(Dataset entries)
------------------------------------

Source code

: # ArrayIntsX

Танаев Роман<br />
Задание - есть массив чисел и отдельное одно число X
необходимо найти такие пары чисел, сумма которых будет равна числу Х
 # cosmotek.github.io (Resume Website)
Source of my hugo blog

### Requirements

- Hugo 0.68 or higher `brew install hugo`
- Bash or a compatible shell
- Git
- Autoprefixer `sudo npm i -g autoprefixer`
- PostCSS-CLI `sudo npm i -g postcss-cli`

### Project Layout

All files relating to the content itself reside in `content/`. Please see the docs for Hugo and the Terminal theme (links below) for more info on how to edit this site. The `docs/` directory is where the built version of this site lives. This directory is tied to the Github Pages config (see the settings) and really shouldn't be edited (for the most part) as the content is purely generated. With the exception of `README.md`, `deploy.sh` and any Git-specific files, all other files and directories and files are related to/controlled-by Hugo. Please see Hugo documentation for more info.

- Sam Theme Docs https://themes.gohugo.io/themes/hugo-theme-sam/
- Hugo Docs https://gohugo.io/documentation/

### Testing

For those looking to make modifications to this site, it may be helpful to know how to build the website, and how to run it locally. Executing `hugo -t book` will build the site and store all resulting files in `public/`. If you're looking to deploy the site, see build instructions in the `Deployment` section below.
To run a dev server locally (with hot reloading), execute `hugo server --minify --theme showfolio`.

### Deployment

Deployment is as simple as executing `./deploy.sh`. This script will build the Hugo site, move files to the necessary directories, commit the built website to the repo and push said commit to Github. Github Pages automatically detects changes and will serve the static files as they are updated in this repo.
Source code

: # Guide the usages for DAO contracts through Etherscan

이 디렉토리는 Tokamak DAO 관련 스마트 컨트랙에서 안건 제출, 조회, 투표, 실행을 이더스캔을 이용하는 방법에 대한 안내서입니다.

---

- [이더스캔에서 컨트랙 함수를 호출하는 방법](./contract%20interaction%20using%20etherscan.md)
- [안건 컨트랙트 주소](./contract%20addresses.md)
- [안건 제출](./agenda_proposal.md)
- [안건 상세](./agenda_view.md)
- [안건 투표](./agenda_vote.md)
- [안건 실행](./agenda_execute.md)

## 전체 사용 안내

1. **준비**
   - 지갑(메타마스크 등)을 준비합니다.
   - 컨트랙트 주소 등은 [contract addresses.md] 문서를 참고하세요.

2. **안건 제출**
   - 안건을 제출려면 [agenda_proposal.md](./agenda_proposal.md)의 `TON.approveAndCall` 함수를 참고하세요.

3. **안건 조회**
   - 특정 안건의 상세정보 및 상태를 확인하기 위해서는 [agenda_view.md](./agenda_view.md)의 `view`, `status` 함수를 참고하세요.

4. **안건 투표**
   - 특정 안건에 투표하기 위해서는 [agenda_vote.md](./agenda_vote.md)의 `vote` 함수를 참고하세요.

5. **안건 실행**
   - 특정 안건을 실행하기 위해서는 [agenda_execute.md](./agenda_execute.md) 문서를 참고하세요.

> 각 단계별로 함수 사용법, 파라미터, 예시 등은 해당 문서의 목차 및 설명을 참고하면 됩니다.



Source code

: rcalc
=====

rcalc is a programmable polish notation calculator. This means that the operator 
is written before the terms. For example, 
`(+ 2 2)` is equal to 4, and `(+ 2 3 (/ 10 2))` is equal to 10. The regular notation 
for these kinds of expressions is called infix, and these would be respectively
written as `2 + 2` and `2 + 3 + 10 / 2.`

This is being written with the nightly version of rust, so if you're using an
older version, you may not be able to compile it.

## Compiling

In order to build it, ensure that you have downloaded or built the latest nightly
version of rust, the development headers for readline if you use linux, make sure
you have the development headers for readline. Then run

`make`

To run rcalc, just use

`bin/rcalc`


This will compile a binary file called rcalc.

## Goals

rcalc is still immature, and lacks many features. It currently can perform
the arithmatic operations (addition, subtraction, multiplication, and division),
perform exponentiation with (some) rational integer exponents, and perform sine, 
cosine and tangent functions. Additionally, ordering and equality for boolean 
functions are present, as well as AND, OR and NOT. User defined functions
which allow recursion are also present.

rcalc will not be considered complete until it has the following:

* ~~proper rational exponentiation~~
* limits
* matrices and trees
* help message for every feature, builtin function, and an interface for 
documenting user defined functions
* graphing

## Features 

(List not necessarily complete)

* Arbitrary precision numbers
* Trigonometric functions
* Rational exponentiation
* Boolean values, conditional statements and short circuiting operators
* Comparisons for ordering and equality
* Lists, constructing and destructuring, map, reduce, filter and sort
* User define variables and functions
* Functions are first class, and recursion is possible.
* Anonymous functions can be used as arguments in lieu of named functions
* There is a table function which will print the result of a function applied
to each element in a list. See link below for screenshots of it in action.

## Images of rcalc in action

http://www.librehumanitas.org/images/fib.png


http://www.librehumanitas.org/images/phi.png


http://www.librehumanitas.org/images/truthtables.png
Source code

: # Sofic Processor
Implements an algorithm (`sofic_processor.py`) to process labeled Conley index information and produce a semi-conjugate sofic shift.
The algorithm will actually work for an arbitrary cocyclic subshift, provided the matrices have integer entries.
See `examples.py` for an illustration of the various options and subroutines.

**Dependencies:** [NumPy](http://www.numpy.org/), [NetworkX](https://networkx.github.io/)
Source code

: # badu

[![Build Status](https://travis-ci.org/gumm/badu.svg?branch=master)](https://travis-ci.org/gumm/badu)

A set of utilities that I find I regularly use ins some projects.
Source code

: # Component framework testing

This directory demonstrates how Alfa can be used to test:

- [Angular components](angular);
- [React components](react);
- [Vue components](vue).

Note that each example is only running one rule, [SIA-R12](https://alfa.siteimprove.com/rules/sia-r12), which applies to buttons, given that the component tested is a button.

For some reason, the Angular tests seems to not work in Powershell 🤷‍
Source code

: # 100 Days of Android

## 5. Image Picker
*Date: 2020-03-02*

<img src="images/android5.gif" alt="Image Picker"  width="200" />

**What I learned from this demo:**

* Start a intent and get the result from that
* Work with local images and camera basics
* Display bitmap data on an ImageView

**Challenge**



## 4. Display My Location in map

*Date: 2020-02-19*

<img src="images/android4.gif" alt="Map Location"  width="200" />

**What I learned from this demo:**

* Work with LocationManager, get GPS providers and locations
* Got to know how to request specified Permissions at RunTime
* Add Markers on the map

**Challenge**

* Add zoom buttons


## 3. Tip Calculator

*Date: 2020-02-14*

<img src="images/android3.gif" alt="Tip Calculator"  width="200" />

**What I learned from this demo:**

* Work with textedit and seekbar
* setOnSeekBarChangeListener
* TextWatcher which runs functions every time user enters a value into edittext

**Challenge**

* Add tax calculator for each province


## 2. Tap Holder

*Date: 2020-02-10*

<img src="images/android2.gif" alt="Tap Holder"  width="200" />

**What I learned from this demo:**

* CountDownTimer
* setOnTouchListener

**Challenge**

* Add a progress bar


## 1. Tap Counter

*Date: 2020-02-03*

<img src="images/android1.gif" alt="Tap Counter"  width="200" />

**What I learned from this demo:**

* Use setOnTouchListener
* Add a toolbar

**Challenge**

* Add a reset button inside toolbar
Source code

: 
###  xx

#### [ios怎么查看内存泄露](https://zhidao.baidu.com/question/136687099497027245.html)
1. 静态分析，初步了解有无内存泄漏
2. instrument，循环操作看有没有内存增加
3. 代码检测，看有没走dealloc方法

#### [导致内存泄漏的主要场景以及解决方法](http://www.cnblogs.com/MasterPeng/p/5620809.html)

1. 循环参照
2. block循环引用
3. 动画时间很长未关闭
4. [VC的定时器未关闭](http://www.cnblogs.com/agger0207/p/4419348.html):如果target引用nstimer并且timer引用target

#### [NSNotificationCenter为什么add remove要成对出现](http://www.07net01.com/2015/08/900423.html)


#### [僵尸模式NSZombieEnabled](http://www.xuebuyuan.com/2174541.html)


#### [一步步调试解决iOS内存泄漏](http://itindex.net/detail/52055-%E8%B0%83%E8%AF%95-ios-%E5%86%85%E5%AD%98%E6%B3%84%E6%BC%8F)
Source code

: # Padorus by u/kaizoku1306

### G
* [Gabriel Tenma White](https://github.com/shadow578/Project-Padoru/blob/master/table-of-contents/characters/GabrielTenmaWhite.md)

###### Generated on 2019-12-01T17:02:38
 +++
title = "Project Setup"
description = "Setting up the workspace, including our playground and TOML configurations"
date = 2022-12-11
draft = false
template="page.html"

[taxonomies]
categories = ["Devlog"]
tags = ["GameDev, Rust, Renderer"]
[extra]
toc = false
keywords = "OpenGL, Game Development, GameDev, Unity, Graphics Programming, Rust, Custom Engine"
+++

------------------------------------

What the task requires:
Every line above that holds the string "sudo" should be returned.

Response to this task:
- Autoprefixer `sudo npm i -g autoprefixer`
- PostCSS-CLI `sudo npm i -g postcss-cli`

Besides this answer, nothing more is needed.